Janger lebih merupakan paduan suara ketimbang bentuk tarian. 10 hingga 12 pasang pemuda dan pemudi saling berhadapan di area panggung, para pemuda duduk bersila, pemudinya duduk bertumpu pada tumit. Senandung para pemudi tersebut, berasal dari tembang-tembang yang digunakan membuat penari Sanghyang kesurupan, kendati liriknya telah banyak diubah. Kidungannya acapkali berkisah tentang cinta, meski ada juga langgam tentang patriotisme, olahraga, dan tentang membangun perdamaian di Indonesia pada masa pergolakan pasca-Soeharto. Seringkali para pemudinya, ng'ledekin para pemudanya dengan bertanya, 'Pada kemana sih cowok-cowok gantteng ittu?'

Mengapa 10 atau 12 pasang? Dibia dan Ballinger tak menyebutkan alasannya. Tapi angka gak pernah bo'ong, kaan? Yang terpenting angka-angka itu menunjukkan apa dibaliknya? Kebenarankah, atau kepalsuan?
Selama para manusia hidup di muka bumi, mereka perlu menunjukkan angka, kata Gabriel Esmay. Petani menghitung hasil panenan dan ternak. Para insan melacak waktu. Pedagang melacak barang. Pengembang mengukur struktur. Maka, orang-orang di masa lalu menciptakan sistem bilangan.
Piramida Besar telah berdiri di Mesir selama lebih dari empat ribu tahun. Inilah satu-satunya keajaiban dunia kuno yang masih berdiri.
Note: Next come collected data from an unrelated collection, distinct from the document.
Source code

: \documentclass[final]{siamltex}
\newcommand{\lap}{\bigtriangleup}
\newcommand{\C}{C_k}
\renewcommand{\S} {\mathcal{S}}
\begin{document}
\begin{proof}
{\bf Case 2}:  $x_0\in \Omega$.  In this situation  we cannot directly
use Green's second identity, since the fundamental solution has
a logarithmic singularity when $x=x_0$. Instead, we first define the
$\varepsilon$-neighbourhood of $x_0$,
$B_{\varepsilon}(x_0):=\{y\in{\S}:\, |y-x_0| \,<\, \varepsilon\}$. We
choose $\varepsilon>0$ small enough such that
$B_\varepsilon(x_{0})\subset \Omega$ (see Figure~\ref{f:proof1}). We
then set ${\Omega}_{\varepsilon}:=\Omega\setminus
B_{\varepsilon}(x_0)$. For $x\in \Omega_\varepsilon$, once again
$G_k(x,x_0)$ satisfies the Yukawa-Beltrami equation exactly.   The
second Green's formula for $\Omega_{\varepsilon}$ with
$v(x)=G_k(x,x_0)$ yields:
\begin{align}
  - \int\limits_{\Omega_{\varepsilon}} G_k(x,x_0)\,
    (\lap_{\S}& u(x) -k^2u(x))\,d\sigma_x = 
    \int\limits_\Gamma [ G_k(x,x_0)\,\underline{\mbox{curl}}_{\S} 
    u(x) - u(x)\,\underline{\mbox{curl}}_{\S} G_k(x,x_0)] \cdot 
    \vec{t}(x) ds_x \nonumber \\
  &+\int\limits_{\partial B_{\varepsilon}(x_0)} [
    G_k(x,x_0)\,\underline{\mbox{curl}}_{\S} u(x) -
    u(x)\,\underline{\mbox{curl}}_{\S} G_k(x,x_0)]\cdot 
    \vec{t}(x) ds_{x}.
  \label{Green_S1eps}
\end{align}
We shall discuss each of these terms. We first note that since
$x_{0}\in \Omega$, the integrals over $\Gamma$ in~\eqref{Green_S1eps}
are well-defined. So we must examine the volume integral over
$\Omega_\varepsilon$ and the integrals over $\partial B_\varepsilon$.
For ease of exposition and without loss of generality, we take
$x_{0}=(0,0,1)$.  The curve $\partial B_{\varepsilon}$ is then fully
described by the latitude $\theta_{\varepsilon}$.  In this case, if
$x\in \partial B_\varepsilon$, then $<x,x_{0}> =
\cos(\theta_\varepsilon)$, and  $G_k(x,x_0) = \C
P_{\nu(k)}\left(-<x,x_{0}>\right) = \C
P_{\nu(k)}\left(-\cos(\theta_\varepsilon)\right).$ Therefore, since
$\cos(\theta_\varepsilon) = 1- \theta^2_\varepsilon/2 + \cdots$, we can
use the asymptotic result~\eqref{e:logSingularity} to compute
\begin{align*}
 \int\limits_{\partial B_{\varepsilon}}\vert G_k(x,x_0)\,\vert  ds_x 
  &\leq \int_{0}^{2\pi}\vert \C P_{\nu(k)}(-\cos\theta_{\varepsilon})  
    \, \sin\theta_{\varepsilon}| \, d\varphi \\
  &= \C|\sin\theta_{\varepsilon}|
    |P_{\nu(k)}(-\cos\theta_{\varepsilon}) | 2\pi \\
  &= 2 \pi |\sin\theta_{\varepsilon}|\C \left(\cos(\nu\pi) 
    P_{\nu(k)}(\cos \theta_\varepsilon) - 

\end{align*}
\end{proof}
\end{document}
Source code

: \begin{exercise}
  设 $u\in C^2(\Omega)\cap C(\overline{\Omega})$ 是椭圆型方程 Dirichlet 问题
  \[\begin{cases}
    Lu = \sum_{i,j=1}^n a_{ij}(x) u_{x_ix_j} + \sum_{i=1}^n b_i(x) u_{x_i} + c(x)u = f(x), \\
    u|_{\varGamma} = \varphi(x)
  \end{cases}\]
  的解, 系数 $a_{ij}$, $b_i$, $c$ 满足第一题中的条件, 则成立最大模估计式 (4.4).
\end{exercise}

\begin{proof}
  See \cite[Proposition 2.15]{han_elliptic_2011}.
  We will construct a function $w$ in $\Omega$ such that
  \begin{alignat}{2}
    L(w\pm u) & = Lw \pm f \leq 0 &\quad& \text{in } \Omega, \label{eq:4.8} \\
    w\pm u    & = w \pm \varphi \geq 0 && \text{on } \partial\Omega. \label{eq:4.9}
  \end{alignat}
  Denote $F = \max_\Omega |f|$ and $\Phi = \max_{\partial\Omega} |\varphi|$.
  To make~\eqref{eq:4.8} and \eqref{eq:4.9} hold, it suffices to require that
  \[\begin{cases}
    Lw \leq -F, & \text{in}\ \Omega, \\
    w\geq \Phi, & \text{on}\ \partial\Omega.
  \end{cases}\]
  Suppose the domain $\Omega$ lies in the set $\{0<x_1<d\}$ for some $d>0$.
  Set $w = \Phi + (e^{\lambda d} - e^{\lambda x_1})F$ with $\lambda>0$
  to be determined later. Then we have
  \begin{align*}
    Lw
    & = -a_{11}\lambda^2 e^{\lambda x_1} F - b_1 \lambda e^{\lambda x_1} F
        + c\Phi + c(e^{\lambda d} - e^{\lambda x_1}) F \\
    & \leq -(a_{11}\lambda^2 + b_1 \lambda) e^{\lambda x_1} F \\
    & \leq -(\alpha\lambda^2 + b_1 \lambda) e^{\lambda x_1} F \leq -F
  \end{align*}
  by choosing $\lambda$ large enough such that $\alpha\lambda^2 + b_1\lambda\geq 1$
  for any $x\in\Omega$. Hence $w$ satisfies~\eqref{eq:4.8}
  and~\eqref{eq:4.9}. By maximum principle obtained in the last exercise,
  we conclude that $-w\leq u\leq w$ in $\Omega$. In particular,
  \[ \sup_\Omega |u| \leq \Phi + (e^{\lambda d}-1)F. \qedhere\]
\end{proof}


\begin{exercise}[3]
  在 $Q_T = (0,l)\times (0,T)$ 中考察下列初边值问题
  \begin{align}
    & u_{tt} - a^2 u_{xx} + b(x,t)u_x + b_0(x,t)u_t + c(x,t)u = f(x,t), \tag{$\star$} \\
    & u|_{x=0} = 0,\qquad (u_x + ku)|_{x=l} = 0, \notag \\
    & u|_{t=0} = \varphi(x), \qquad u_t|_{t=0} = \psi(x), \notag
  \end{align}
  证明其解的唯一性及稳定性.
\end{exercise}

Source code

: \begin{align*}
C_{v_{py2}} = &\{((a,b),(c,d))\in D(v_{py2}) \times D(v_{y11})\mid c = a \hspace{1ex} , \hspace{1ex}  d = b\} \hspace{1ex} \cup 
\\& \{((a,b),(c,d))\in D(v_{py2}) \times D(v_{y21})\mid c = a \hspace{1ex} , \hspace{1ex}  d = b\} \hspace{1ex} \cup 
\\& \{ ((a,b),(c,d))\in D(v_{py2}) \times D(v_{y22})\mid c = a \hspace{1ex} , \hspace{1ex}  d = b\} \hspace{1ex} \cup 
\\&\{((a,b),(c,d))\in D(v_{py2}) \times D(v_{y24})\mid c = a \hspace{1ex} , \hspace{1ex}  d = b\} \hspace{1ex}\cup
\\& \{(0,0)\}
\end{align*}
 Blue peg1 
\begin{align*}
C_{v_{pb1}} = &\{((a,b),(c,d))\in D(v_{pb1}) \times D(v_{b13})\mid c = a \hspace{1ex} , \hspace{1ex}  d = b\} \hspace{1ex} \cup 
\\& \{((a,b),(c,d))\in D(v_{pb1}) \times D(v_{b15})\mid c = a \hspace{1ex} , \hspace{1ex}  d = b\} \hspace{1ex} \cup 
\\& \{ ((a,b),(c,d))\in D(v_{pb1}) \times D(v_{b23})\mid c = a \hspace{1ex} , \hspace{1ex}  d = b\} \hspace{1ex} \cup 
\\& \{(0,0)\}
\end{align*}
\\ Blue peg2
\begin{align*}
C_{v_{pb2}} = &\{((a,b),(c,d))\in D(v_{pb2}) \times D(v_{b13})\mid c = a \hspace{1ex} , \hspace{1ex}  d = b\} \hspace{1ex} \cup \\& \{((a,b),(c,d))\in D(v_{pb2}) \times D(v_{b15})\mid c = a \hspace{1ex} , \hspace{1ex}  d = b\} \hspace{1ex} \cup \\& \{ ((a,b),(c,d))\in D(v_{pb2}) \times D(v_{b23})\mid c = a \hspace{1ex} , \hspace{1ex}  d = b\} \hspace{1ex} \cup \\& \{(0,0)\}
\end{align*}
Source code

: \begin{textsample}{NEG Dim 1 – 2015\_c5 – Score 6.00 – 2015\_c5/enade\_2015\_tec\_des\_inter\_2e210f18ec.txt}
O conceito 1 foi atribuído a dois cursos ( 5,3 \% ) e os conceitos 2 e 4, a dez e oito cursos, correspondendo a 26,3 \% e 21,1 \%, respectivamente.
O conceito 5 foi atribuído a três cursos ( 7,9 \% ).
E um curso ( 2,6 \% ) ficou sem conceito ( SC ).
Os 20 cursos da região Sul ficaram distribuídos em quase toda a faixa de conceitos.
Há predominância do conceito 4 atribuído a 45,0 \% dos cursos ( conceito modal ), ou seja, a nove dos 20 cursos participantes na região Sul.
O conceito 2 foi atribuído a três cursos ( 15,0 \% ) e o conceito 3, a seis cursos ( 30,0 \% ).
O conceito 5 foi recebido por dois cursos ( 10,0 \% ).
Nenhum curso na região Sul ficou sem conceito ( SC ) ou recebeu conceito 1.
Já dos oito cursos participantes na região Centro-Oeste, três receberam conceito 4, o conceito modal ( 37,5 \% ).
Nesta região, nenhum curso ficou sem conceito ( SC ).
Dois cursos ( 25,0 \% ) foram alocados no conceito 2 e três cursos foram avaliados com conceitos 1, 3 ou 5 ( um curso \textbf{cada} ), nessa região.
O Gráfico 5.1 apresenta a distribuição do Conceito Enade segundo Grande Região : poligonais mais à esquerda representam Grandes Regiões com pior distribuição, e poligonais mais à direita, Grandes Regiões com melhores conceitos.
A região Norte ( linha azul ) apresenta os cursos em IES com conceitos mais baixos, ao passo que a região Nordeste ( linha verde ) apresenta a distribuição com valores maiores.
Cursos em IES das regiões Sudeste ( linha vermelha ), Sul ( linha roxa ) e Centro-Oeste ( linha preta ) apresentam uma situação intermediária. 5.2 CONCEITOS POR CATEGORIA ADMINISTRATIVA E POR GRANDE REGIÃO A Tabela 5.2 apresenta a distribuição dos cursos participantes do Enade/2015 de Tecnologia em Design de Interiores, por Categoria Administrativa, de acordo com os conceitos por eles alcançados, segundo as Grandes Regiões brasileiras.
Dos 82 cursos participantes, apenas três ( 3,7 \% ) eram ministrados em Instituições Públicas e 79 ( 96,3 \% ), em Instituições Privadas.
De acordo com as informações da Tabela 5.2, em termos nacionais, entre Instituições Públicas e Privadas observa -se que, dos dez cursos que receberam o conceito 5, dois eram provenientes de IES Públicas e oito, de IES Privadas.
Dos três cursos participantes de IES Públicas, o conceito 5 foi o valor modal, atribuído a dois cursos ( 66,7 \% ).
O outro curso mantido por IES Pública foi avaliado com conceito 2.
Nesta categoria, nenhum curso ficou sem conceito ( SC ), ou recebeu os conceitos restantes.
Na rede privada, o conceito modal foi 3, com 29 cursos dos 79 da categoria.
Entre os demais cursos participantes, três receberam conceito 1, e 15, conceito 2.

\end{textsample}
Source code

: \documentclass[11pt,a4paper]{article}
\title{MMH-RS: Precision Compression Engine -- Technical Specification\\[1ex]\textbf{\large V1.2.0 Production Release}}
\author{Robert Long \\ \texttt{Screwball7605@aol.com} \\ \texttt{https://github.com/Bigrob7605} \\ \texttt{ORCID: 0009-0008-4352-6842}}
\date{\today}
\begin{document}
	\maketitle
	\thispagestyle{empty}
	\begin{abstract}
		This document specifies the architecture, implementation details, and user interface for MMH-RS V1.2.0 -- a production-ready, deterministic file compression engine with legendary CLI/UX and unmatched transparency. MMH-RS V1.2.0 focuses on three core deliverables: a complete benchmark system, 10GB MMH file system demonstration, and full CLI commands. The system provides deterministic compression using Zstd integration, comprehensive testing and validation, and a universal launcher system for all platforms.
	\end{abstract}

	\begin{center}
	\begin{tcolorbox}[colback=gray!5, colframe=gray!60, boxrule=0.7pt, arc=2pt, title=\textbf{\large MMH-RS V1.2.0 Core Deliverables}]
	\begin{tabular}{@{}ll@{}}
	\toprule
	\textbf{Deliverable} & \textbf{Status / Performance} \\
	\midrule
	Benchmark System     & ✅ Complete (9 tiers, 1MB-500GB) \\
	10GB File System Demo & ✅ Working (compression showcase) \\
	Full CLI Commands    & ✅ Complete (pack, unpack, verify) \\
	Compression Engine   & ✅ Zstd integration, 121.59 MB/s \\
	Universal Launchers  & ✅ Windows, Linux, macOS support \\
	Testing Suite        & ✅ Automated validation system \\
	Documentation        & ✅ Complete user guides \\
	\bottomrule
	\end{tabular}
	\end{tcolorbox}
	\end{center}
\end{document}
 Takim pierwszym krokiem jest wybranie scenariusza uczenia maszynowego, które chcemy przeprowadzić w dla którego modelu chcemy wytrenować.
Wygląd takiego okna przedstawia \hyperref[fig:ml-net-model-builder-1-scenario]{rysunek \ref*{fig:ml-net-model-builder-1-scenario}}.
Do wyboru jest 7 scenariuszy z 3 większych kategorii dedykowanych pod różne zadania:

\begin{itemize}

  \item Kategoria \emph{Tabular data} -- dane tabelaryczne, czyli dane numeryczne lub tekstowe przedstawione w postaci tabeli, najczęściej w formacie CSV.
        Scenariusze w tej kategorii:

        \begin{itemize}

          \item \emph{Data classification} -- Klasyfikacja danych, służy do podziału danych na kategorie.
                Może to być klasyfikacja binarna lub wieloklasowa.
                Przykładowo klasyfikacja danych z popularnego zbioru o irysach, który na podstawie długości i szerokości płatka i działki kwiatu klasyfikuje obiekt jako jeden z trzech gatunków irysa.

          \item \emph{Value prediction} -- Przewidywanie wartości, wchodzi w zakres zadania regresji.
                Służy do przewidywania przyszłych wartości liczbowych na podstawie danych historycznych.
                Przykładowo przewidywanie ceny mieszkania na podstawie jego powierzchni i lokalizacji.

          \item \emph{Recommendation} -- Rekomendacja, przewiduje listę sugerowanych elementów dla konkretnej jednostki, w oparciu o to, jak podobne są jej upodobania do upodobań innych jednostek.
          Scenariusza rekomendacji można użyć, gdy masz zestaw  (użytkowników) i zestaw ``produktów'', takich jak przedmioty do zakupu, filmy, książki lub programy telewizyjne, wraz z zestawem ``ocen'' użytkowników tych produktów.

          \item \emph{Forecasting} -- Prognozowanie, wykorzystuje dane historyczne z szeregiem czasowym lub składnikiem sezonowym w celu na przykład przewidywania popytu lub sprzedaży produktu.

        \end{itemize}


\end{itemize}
Tentu saja, tiada alat modern yang digunakan. Namun para pengembang tak sendirian. Mereka punya matematika dan sistem bilangan yang mendukung. Simbol Mesir adalah glyph [sebuah piktograf berbentuk gasing] atau semacam gambar, yang diukir pada batu. Sama seperti sekarang ini, 10 merupakan angka kunci. Glyph diukir berkali-kali untuk menunjukkan angka yang lebih besar. Agar menunjukkan angka 50, glyph 10 diukir lima kali.
Belakangan, orang Mesir mulai menulis pada papirus, kertas awal yang terbuat dari tetumbuhan. Sistem tak menggunakan 'place value' [nilai tempat]. Maka, simbol bisa ditulis dalam urutan apa pun. Namun tetap saja, orang Mesir menggunakan simbol tersebut untuk menghitung. Mereka bisa menambah dan mengurangi. Mereka bahkan bisa mengali dan membagi. Akan tetapi, ada satu hal yang tak ditemukan di dalamnya—nol! Bangsa Mesir gak punya simbol angka nol.
Angka Romawi terkadang masih digunakan sampai sekarang. Tapi, tiada simbol untuk nol. Dan tak ada cara mudah menuliskan bilangan besar. Maka, sistem lain telah lebih banyak digunakan.
Sistem bilangan Babel cuma menggunakan dua simbol. Tapi, masih banyak angka yang dapat terbentuk. Seperti di Mesir, simbol diukir untuk menulis angka, dan masih belum ada simbol angka nol. Namun, ada satu perbedaan besar antara sistem-sistem tersebut. Urutan simbol-simbol dalam sistem Babel sangat penting. Inilah pertama kalinya 'place value' digunakan.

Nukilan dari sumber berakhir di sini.